I am NOT a “researcher” per se and am not entirely familiar at this point with the tools that most researchers use to gather data.  My thought is not to review numbers and publish “statistics” but to review the public records and analyze each crash separately, independently and in detail.  It’s not that I’m afraid of math – I have a B.A. in Mathematics from the University of Cincinnati.  Here, though, the data pool is small enough to permit a thorough review of each crash.

So what gives me the right to think I can tackle this project?  Well, I  have reviewed and legally analyzed thousands of crash reports in my 28 year career as a trial lawyer.  I have been the “first chair” trial lawyer in hundreds and hundreds of crash cases – both on the plaintiff’s side and working for the insurance company defending the claim.  I have handled more than 250 “bike” cases – cases where bike riders have been involved in crashes caused by errant motorists operating cars, trucks, school busses, SUV’s pulling trailers and more, as well as crashes caused by dogs, defective components, kids riding “Big Wheels” and more – crashes occurring on roads, parking lots, bike trails, sidewalks and crosswalks.  I have been lucky enough to have worked with, and cross-examined, top-notch forensic people – bicycle accident reconstructionists, forensic pathologists, human factors experts, engineers, bike design & manufacturing experts, helmet experts.  I believe I am well qualified to review these reports, analyze the data and independently review the findings  of “fault” made by local law enforcement.

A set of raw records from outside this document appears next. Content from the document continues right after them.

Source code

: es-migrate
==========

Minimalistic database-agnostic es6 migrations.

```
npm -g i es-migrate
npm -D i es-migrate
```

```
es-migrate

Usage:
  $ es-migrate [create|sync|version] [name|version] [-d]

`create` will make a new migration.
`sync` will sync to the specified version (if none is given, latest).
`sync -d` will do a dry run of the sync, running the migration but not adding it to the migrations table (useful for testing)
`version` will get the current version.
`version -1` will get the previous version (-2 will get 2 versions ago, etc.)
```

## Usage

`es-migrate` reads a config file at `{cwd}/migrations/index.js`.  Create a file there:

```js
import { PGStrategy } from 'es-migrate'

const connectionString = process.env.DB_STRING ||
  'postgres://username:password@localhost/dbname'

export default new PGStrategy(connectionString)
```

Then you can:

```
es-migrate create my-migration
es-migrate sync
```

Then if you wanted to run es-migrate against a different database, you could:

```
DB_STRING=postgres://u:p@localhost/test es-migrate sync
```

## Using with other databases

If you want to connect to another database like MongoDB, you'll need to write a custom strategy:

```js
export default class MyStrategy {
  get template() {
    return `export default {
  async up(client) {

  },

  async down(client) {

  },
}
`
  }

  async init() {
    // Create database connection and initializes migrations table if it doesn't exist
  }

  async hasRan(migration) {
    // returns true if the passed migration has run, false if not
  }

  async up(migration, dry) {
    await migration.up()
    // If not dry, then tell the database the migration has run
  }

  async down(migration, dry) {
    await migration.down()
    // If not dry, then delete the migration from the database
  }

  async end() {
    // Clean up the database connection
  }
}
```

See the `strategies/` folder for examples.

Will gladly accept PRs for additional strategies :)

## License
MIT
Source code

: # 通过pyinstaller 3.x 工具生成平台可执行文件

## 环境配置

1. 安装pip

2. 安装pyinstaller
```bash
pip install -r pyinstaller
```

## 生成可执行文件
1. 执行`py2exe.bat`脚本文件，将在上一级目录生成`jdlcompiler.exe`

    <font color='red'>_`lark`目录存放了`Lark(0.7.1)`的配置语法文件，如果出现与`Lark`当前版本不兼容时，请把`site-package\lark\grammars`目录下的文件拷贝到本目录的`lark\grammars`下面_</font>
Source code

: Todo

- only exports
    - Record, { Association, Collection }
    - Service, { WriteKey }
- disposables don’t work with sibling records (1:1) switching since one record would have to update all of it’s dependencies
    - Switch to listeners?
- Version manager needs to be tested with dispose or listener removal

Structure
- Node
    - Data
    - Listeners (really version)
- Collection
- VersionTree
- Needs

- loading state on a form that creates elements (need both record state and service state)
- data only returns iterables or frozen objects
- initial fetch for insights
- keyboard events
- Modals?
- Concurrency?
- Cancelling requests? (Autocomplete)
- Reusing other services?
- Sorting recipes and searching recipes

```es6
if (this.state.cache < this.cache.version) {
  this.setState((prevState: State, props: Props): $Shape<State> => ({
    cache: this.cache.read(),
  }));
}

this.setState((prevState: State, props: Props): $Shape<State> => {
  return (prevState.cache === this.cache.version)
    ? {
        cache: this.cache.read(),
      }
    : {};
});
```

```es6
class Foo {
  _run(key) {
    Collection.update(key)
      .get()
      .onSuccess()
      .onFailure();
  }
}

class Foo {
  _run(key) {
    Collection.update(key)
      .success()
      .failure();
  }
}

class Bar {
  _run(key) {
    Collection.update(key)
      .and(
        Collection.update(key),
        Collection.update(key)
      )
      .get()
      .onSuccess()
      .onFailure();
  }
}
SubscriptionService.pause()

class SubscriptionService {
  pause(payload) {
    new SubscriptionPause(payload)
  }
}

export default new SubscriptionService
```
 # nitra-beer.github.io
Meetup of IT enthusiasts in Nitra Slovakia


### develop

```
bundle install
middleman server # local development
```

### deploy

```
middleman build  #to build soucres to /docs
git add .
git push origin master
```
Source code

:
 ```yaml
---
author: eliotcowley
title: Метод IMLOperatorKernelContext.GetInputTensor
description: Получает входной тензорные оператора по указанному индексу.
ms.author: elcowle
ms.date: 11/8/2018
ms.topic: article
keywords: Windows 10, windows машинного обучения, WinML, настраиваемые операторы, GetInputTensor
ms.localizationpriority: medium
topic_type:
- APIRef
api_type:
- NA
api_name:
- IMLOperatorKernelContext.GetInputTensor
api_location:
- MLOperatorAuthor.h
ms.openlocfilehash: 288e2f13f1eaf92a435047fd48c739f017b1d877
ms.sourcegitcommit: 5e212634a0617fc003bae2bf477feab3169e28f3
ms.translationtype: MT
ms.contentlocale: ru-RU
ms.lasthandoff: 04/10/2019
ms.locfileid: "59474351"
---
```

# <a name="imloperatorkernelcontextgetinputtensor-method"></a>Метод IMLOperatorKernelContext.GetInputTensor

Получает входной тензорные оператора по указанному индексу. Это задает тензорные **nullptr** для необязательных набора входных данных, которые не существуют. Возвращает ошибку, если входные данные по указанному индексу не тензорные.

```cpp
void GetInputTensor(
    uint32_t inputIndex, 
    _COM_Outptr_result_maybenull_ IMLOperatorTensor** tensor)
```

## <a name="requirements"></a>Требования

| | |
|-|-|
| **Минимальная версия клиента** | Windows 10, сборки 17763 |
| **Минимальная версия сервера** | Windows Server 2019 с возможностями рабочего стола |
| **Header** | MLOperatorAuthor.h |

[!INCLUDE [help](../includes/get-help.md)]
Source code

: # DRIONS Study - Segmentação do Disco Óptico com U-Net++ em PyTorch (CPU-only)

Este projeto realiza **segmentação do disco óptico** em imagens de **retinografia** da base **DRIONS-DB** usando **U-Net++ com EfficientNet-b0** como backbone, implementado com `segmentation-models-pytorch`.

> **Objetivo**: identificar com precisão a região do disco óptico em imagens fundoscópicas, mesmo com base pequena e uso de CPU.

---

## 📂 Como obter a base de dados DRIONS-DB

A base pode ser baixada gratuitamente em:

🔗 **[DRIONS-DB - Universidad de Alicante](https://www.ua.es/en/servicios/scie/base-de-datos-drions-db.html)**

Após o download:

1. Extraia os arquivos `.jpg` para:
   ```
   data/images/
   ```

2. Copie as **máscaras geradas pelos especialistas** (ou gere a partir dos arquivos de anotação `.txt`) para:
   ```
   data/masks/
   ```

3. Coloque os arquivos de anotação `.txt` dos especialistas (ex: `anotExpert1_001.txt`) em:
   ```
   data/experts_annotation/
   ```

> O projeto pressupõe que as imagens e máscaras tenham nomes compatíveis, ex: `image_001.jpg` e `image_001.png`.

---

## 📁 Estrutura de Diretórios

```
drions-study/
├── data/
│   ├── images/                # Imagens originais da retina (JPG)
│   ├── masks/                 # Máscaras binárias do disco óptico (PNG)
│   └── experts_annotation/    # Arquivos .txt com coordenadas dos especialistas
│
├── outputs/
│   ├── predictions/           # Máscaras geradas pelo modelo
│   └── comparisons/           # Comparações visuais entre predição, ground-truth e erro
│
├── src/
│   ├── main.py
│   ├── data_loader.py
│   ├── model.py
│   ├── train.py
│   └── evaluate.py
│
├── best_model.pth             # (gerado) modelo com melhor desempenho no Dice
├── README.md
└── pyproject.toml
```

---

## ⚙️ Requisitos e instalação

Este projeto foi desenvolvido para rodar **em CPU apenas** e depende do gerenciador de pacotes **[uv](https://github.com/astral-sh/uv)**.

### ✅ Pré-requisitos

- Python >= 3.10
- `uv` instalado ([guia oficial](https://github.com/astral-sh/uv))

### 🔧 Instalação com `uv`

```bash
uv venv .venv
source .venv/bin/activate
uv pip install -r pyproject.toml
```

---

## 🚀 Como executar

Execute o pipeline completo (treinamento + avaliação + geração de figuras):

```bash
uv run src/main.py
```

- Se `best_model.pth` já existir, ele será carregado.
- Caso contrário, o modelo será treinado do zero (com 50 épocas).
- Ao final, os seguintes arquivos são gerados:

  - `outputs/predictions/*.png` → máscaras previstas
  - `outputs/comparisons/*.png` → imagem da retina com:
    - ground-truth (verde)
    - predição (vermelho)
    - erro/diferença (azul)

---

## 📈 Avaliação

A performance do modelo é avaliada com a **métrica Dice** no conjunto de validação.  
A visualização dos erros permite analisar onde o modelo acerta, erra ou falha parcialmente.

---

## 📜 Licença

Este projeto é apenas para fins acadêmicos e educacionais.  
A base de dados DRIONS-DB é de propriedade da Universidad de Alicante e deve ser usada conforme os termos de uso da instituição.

I am VERY grateful for the help of Lindsay Komlanc of the Ohio Department of Public Safety.  Lindsay IS familiar with all those tools that researchers use – including how to narrow database of Ohio crashes into data I can use.  Lindsay has provided me with two reports so far – more than 400 pages of “bike crashes” listed for 2009 and 2010.  She will be providing me with similar detailed reports for all bike crashes from 2005-present.  This will provide a rich database listing virtually every crash involving a bicycle from 2005-2010 as well as every fatal crash.

From Lindsay’s reports, I have already culled the 11 “fatals” in 2010 and have begun tracking down the police reports.

Here’s one problem.  In Ohio, according to wikipedia, there are “almost 800” law enforcement agencies.  Since getting police reports is the very first thing I do when handling an injury case, I am very familiar with the process. The tricky part?   Each of these 800 or so LEA’s has its own numbering system, keeps its own records and doesn’t necessarily forward its reports to a central location!  ODPS has a 2 page form that many LEA’s use for basic reporting.  Since I want the ACTUAL REPORT, filled out by the investigating officer, as well as all the PHOTOS from the crash, I have to find out which agency did the crash investigation and then contact them directly to get the full report.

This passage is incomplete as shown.